Find all lines below containing the string "users" and return them.
-- Task data follows --
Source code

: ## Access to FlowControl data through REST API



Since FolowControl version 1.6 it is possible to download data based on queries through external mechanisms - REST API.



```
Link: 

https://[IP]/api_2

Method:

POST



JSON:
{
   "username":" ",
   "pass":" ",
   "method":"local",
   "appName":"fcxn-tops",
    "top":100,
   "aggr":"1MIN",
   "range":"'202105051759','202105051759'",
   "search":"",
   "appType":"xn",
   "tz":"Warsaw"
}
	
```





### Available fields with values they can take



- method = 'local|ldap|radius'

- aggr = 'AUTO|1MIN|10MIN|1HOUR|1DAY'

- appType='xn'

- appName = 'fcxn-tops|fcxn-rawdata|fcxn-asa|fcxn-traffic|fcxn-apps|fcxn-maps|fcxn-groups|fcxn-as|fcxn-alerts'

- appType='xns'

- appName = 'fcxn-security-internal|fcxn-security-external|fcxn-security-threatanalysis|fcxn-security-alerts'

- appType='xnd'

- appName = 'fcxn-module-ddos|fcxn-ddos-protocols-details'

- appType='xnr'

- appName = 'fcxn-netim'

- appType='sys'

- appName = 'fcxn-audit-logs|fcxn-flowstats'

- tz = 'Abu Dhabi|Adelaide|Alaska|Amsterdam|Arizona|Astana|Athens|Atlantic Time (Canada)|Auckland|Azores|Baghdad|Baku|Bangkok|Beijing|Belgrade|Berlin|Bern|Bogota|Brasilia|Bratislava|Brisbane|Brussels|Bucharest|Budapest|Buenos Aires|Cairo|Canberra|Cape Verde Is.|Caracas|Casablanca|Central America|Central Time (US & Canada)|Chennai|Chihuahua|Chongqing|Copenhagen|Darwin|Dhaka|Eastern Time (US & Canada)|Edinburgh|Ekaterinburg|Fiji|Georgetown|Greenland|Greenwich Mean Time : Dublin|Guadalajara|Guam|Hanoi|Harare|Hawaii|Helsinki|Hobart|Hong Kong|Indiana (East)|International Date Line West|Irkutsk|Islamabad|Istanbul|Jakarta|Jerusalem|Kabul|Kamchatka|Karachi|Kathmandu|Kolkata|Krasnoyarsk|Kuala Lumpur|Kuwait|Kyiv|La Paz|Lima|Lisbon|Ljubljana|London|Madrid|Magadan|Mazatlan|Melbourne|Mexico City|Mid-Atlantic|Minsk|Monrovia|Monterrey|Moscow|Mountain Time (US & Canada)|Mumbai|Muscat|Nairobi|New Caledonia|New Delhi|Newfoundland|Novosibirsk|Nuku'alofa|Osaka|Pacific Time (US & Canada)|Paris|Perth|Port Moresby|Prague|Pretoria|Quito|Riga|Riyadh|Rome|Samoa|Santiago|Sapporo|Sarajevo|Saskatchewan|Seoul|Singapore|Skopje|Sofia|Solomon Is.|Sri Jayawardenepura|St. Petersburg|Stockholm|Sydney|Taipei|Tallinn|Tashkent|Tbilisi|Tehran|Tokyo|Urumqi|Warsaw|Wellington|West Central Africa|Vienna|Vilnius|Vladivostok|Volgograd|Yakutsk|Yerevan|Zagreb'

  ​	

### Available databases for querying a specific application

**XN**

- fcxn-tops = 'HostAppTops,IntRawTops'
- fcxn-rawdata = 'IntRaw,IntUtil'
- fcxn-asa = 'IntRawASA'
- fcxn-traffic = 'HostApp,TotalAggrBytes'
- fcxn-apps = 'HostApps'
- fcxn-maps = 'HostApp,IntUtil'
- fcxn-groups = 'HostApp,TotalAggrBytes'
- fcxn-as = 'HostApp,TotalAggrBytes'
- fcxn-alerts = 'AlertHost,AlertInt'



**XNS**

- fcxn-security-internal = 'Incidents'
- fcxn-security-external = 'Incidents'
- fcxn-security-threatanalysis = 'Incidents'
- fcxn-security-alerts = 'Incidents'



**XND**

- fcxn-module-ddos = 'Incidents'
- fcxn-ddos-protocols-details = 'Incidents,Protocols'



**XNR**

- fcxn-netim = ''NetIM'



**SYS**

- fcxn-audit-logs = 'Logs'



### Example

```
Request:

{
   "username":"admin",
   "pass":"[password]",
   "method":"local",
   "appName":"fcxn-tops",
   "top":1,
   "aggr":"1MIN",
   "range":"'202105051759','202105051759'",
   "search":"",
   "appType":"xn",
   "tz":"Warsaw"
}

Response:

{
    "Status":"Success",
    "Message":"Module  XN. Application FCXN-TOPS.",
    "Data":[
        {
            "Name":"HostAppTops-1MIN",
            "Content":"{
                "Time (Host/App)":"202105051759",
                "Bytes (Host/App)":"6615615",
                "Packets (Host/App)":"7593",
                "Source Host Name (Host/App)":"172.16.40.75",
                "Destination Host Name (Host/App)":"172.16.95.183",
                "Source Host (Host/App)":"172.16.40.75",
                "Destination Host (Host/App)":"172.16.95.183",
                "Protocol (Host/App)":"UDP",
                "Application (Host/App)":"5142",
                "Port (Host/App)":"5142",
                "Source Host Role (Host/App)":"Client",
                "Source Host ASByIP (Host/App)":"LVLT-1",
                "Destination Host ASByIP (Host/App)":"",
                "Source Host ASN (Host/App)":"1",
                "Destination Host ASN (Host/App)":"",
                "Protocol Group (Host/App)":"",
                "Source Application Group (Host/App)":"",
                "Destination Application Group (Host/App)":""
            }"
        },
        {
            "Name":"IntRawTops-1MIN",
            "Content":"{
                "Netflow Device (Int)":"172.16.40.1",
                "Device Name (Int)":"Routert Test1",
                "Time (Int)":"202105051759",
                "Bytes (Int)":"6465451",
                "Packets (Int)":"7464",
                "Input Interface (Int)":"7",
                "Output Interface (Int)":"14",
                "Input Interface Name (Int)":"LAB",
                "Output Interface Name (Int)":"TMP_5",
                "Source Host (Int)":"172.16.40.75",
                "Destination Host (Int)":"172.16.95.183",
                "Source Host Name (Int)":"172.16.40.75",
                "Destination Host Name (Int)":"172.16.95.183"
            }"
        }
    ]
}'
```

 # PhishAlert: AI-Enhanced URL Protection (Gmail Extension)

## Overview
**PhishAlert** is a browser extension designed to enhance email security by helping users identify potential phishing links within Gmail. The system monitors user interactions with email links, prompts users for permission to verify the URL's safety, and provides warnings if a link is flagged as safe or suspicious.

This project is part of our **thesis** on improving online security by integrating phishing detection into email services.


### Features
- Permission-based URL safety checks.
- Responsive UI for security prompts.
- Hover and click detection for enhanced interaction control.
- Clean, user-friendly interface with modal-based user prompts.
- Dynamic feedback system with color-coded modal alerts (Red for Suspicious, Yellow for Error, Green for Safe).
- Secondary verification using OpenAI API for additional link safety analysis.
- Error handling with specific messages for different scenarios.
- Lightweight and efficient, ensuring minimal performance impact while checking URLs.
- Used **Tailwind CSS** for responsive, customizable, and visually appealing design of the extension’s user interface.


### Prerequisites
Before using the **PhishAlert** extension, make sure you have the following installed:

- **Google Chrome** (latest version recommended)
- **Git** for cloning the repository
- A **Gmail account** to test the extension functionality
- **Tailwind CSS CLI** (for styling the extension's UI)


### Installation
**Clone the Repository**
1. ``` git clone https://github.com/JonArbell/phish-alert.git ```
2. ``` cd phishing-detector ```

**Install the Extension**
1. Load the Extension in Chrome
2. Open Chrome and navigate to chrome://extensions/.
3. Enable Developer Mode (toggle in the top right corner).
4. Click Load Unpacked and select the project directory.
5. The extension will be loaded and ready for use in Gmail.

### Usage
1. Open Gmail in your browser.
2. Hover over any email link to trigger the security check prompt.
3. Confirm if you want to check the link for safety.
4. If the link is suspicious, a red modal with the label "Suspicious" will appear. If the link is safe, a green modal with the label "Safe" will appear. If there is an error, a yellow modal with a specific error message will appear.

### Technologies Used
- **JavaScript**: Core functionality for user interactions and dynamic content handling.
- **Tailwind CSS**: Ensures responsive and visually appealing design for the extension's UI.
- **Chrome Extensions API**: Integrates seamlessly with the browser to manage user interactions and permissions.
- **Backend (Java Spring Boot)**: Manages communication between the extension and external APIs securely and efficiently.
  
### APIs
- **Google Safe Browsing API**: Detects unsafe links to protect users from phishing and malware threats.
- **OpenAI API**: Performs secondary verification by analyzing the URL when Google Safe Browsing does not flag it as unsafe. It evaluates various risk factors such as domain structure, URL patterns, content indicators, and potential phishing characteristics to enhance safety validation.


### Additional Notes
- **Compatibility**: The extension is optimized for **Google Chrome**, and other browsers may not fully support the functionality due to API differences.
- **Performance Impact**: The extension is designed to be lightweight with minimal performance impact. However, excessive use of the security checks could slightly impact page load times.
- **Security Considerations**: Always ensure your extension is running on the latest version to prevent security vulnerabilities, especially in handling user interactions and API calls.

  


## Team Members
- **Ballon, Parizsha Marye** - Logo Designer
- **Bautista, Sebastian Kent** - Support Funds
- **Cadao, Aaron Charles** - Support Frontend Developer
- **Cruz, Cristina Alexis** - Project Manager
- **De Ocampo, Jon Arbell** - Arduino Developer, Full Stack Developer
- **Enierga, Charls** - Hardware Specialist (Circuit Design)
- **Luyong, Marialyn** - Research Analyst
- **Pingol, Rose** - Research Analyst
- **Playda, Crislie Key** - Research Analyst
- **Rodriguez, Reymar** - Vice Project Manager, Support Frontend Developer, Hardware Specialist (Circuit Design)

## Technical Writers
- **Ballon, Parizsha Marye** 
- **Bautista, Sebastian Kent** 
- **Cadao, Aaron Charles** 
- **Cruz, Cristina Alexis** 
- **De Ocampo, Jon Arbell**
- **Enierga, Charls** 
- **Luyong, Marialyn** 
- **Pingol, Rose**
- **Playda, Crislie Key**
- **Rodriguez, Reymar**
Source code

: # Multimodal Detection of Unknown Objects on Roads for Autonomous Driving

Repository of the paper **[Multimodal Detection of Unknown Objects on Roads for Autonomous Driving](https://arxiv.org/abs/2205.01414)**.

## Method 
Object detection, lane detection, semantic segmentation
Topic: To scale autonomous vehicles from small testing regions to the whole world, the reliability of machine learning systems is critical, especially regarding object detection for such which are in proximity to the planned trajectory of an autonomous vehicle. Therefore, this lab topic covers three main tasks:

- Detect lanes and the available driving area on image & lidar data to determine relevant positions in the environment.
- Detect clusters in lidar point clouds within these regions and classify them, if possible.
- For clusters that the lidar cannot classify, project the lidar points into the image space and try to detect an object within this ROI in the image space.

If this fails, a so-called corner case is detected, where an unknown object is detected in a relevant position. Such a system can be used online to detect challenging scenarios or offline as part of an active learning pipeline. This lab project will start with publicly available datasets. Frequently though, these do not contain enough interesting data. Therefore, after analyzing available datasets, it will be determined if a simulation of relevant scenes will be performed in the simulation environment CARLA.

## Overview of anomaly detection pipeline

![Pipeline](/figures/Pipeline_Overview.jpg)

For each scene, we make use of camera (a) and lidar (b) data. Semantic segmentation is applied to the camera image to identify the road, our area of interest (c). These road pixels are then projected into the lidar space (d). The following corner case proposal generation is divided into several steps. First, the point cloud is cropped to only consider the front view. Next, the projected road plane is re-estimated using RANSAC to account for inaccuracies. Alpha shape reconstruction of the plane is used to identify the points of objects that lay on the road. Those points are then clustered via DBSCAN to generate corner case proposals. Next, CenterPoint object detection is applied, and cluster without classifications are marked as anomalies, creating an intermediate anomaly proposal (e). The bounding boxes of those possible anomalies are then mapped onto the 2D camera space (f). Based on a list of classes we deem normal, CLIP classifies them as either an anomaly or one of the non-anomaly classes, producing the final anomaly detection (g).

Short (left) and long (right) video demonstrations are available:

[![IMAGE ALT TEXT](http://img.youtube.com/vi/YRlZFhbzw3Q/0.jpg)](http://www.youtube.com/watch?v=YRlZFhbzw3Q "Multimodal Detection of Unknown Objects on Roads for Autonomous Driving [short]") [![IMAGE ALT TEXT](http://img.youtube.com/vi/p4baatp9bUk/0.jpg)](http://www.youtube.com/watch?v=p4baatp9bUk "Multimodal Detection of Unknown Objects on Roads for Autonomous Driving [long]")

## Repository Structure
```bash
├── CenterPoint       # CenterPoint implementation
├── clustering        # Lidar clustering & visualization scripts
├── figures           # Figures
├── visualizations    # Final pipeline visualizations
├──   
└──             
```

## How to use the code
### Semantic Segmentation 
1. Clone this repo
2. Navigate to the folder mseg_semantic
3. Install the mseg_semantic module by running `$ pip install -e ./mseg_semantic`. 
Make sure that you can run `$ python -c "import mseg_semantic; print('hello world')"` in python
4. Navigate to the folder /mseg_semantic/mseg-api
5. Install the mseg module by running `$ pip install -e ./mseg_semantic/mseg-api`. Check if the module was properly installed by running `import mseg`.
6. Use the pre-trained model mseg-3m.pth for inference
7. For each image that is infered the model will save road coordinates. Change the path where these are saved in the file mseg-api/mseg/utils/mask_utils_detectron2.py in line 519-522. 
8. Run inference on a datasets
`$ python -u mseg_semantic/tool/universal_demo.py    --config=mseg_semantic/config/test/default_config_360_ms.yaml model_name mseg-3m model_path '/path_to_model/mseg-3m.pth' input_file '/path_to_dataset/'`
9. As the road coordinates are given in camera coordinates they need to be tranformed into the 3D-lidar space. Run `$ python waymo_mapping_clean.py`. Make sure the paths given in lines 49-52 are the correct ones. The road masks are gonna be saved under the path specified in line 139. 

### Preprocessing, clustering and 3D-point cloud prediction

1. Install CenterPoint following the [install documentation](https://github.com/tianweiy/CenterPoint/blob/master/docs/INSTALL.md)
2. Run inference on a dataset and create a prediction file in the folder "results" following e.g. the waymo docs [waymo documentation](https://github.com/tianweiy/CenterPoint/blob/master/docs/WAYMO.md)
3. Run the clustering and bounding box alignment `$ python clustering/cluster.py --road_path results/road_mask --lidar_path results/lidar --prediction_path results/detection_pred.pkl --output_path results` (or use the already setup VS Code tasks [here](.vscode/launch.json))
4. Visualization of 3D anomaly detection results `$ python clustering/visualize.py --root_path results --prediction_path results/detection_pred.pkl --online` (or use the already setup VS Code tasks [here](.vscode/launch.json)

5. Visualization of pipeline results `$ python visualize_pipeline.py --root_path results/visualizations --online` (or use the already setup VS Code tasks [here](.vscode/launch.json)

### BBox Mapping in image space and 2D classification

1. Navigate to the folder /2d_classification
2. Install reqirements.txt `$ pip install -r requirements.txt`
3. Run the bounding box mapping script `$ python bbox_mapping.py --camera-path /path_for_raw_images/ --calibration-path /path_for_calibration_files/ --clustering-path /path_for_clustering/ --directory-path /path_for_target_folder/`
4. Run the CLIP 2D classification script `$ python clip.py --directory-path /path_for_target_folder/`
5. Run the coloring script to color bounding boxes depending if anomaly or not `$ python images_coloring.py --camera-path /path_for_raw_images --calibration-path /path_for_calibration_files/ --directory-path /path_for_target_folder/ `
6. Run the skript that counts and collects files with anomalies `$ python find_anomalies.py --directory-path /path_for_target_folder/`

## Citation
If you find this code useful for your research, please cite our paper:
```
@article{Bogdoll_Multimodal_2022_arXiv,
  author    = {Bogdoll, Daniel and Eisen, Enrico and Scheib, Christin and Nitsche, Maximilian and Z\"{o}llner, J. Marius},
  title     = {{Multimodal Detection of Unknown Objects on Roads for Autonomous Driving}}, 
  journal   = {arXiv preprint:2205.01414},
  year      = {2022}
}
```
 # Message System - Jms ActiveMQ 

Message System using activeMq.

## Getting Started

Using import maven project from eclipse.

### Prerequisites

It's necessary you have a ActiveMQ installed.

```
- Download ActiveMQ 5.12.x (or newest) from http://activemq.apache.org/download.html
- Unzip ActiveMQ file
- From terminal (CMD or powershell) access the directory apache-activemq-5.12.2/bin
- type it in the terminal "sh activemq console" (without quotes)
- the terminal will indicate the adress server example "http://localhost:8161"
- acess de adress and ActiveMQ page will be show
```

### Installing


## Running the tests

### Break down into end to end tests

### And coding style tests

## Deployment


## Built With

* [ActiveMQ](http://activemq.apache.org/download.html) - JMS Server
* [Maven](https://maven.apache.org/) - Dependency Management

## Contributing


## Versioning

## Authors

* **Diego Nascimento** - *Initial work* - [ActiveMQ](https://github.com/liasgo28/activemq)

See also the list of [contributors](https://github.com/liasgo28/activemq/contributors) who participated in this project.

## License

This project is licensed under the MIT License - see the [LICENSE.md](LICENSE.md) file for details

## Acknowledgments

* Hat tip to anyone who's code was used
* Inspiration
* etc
-- Task data concluded --
» The completed task:
**PhishAlert** is a browser extension designed to enhance email security by helping users identify potential phishing links within Gmail. The system monitors user interactions with email links, prompts users for permission to verify the URL's safety, and provides warnings if a link is flagged as safe or suspicious.
- **Google Safe Browsing API**: Detects unsafe links to protect users from phishing and malware threats.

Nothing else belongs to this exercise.